1. ## transition matrix

steady state vector [7/13 6/13] [.4 .6]
[m n]

Whenever I do it I get .4 and .6 for n what am I doing wrong

2. Hello, nafiro!

What method are you using?

Steady state vector: . $\begin{pmatrix} \frac{7}{13}& \frac{6}{13} \\ \\[-4mm] \frac{2}{5} & \frac{3}{5} \end{pmatrix}$

We want the vector $(m,n)$, where $m+n \:=\:1$ .[1]

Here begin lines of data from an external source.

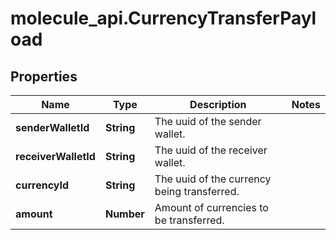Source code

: # molecule_api.CurrencyTransferPayload

## Properties
Name | Type | Description | Notes
------------ | ------------- | ------------- | -------------
**senderWalletId** | **String** | The uuid of the sender wallet. | 
**receiverWalletId** | **String** | The uuid of the receiver wallet. | 
**currencyId** | **String** | The uuid of the currency being transferred. | 
**amount** | **Number** | Amount of currencies to be transferred. | 


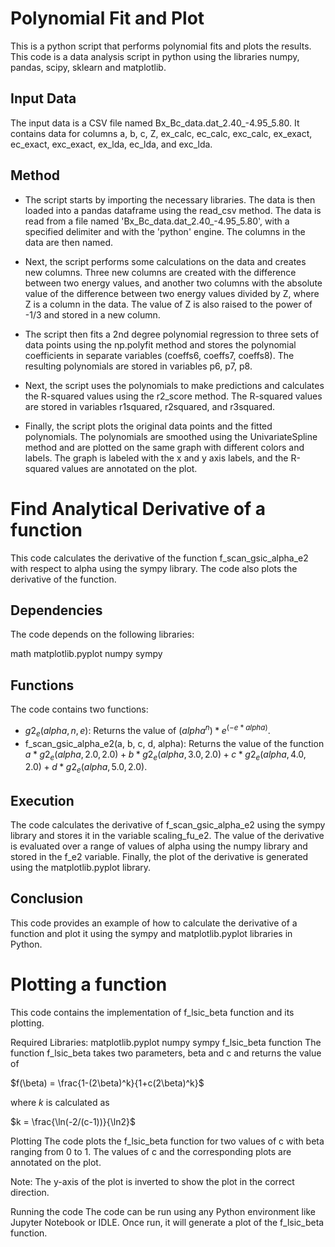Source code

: # Polynomial Fit and Plot
This is a python script that performs polynomial fits and plots the results. This code is a data analysis script in python using the libraries numpy, pandas, scipy, sklearn and matplotlib.

## Input Data
The input data is a CSV file named Bx_Bc_data.dat_2.40_-4.95_5.80. It contains data for columns a, b, c, Z, ex_calc, ec_calc, exc_calc, ex_exact, ec_exact, exc_exact, ex_lda, ec_lda, and exc_lda.

## Method
* The script starts by importing the necessary libraries. The data is then loaded into a pandas dataframe using the read_csv method. The data is read from a file named 'Bx_Bc_data.dat_2.40_-4.95_5.80', with a specified delimiter and with the 'python' engine. The columns in the data are then named.

* Next, the script performs some calculations on the data and creates new columns. Three new columns are created with the difference between two energy values, and another two columns with the absolute value of the difference between two energy values divided by Z, where Z is a column in the data. The value of Z is also raised to the power of -1/3 and stored in a new column.

* The script then fits a 2nd degree polynomial regression to three sets of data points using the np.polyfit method and stores the polynomial coefficients in separate variables (coeffs6, coeffs7, coeffs8). The resulting polynomials are stored in variables p6, p7, p8.

* Next, the script uses the polynomials to make predictions and calculates the R-squared values using the r2_score method. The R-squared values are stored in variables r1squared, r2squared, and r3squared.

* Finally, the script plots the original data points and the fitted polynomials. The polynomials are smoothed using the UnivariateSpline method and are plotted on the same graph with different colors and labels. The graph is labeled with the x and y axis labels, and the R-squared values are annotated on the plot.

# Find Analytical Derivative of a function
This code calculates the derivative of the function f_scan_gsic_alpha_e2 with respect to alpha using the sympy library. The code also plots the derivative of the function.

## Dependencies
The code depends on the following libraries:

math
matplotlib.pyplot
numpy
sympy
## Functions
The code contains two functions:

* $g2_e(alpha, n, e)$: Returns the value of $(alpha^n) * e^(-e * alpha)$.
* f_scan_gsic_alpha_e2(a, b, c, d, alpha): Returns the value of the function $a * g2_e(alpha, 2.0, 2.0) + b * g2_e(alpha, 3.0, 2.0) + c * g2_e(alpha, 4.0, 2.0) + d * g2_e(alpha, 5.0, 2.0)$.
## Execution
The code calculates the derivative of f_scan_gsic_alpha_e2 using the sympy library and stores it in the variable scaling_fu_e2. The value of the derivative is evaluated over a range of values of alpha using the numpy library and stored in the f_e2 variable. Finally, the plot of the derivative is generated using the matplotlib.pyplot library.

## Conclusion
This code provides an example of how to calculate the derivative of a function and plot it using the sympy and matplotlib.pyplot libraries in Python.


# Plotting a function
This code contains the implementation of f_lsic_beta function and its plotting.

Required Libraries:
matplotlib.pyplot
numpy
sympy
f_lsic_beta function
The function f_lsic_beta takes two parameters, beta and c and returns the value of

$f(\beta) = \frac{1-(2\beta)^k}{1+c(2\beta)^k}$

where $k$ is calculated as

$k = \frac{\ln(-2/(c-1))}{\ln2}$

Plotting
The code plots the f_lsic_beta function for two values of c with beta ranging from 0 to 1. The values of c and the corresponding plots are annotated on the plot.

Note: The y-axis of the plot is inverted to show the plot in the correct direction.

Running the code
The code can be run using any Python environment like Jupyter Notebook or IDLE. Once run, it will generate a plot of the f_lsic_beta function.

. . and: . $(m,n)\begin{pmatrix}\frac{7}{13} & \frac{6}{13} \\ \\[-3mm]\frac{2}{5} & \frac{3}{5}\end{pmatrix} \;=\;(m,n)$

Multiplying, we get: . $\begin{array}{cccccccc}\frac{7}{13}m + \frac{2}{5}n \:=\:m & \Rightarrow & 30m - 26n \:=\:0 \\ \\[-3mm]
\frac{6}{13}m + \frac{3}{5}n \:=\:n & \Rightarrow & 30m - 26n \:=\:0 \end{array}$
. $\Rightarrow\quad 15m - 13n \:=\:0$ .[2]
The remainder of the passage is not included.